**Exercise prompt**.
If a line includes the word "addEventListener", it belongs in the count; state the total for the data below and add nothing.

**Material for this exercise**.
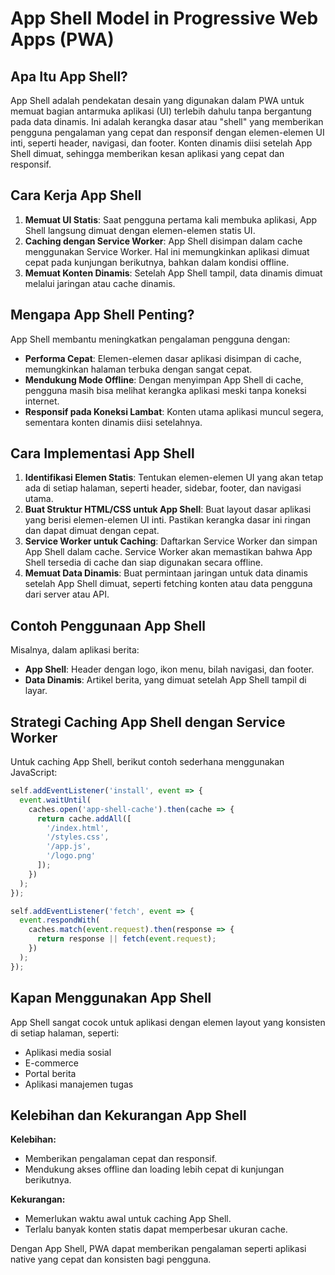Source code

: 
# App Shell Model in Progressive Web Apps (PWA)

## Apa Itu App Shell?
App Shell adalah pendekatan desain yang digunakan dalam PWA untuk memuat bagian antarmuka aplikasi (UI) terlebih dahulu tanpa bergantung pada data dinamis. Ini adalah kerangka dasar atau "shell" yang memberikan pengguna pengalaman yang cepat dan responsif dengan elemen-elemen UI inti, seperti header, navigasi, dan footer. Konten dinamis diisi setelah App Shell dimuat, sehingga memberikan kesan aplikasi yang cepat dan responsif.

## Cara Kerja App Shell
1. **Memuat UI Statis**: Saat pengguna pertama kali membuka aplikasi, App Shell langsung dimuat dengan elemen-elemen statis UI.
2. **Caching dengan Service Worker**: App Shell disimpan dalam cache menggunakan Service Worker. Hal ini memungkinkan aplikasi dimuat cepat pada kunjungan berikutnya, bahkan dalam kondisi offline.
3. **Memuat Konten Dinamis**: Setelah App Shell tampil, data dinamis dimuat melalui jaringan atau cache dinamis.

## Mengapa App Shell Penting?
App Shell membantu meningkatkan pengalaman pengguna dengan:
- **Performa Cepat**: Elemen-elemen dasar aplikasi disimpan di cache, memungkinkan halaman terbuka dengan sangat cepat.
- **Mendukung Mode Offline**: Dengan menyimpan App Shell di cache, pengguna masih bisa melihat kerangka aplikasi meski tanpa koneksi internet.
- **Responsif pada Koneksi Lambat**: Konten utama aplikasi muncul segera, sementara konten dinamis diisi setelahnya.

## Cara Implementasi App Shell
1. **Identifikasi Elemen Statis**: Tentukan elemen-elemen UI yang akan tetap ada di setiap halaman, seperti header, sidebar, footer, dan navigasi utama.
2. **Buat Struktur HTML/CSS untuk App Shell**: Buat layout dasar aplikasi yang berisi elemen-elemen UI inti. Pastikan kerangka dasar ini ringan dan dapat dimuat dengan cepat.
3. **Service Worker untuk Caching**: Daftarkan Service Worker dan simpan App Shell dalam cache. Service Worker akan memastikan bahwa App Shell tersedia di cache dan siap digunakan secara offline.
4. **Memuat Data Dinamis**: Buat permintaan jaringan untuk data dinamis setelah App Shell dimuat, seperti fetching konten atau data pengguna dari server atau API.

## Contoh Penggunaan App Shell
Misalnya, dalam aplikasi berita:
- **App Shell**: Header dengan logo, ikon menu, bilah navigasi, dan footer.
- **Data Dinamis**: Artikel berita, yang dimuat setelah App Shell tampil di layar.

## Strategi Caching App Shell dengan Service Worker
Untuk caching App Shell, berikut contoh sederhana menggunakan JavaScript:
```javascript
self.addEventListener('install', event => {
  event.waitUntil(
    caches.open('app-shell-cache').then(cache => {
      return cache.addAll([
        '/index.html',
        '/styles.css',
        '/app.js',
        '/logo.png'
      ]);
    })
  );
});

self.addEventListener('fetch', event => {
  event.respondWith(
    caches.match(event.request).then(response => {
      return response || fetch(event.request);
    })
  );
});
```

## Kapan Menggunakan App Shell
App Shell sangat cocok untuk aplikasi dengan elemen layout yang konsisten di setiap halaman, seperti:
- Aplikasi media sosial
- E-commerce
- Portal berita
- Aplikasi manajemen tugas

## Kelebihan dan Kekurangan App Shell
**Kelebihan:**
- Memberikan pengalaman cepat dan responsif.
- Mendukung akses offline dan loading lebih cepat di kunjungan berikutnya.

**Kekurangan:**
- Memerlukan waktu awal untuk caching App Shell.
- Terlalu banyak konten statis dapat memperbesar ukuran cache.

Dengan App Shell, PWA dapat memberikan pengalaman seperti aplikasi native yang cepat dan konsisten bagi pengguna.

--

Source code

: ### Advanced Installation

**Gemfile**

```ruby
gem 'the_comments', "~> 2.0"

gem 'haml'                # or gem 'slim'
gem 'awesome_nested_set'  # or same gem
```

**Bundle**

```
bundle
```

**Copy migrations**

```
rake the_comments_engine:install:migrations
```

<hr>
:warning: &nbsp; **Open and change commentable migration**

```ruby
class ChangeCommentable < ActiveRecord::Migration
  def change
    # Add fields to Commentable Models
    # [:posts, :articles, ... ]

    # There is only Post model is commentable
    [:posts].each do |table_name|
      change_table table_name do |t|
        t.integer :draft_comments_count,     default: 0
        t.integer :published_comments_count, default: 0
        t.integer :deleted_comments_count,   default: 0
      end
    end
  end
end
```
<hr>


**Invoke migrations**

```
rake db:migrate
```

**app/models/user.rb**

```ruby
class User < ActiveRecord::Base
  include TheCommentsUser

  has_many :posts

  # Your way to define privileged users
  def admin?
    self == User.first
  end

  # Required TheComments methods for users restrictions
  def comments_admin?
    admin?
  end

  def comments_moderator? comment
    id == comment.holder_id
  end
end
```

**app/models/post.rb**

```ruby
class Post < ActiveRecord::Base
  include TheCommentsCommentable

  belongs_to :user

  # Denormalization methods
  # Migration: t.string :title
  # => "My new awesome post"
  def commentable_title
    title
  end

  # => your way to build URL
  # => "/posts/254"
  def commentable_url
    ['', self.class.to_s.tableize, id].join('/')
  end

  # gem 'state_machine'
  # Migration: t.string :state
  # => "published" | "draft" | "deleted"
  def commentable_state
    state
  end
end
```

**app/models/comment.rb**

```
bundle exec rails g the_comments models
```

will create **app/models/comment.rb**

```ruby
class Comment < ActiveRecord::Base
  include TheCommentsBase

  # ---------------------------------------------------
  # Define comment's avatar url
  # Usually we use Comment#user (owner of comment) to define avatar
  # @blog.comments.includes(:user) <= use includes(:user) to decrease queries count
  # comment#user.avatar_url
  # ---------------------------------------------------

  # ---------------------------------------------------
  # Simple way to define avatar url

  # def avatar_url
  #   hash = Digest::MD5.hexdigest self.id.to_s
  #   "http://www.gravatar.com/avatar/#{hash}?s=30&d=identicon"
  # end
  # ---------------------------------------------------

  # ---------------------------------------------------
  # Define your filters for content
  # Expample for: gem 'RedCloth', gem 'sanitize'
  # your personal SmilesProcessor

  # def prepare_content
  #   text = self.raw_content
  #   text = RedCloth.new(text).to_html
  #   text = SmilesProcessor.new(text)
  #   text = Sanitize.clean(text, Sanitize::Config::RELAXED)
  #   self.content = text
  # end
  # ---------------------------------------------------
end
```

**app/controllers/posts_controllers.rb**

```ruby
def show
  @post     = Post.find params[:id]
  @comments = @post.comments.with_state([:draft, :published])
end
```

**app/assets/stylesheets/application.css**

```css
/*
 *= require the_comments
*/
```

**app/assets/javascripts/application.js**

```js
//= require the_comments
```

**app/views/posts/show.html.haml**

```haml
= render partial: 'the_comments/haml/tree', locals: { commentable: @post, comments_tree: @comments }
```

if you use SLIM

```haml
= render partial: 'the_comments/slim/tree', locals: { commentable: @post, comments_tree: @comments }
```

...

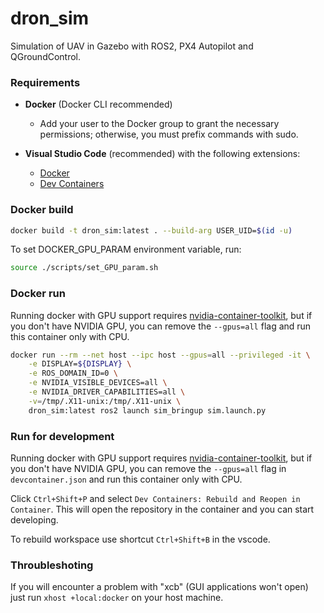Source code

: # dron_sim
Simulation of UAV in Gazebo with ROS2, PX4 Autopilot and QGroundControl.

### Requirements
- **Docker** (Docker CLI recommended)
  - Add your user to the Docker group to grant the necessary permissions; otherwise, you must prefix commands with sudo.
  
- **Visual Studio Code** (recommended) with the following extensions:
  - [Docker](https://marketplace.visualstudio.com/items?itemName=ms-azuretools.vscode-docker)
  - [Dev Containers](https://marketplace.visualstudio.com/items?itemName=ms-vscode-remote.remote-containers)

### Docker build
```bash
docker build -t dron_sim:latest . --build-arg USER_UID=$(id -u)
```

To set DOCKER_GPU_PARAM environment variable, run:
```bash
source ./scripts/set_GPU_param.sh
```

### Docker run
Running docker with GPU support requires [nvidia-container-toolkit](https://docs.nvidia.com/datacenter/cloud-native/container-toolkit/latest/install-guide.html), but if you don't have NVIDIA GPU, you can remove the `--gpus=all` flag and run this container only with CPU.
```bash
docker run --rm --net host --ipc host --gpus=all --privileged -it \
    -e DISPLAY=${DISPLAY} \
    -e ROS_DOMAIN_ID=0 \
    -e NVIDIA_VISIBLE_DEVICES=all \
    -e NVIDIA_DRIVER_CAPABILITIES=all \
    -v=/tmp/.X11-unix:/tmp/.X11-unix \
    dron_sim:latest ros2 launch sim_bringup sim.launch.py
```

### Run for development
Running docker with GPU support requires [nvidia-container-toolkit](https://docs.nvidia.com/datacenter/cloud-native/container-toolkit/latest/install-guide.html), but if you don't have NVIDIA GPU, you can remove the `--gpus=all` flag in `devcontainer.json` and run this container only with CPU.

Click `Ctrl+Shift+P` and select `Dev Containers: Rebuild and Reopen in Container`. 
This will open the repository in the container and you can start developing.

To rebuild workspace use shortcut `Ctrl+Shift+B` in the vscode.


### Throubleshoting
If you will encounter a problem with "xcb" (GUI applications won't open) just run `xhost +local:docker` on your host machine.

**Answer space**.
2